TASK PROMPT:
Show every line from the data below that includes "myFileConn".
# # #
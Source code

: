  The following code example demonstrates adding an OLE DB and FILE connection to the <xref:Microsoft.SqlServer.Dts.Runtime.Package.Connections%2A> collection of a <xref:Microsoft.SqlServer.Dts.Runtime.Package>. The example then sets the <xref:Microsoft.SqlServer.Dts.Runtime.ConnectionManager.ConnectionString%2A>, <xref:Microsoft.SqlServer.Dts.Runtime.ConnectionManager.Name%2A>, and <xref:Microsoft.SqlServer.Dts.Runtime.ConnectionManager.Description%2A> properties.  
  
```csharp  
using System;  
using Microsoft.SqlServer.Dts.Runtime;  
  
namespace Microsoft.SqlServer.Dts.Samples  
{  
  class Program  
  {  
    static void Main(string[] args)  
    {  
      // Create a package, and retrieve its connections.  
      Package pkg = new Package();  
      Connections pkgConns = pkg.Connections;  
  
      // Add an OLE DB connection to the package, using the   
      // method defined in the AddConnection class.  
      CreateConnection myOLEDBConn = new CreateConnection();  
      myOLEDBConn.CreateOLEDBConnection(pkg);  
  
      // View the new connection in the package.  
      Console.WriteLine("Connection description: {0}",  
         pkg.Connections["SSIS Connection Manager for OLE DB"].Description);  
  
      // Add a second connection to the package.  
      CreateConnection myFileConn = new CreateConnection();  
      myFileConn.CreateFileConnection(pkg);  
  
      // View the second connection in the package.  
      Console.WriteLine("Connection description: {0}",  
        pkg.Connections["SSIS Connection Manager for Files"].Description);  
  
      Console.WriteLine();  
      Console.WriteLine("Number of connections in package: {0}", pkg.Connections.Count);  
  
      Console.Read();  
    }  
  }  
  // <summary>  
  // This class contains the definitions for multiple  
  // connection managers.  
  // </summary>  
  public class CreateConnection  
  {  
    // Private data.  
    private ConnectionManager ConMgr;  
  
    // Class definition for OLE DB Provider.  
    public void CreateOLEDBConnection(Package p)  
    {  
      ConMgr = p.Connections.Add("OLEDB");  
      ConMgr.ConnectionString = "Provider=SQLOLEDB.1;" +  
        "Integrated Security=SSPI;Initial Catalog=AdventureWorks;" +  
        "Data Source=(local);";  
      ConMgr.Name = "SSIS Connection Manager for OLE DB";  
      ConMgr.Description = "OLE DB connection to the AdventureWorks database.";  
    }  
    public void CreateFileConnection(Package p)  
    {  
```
# # #
OUTPUT OF THE EXERCISE:
      CreateConnection myFileConn = new CreateConnection();  
      myFileConn.CreateFileConnection(pkg);  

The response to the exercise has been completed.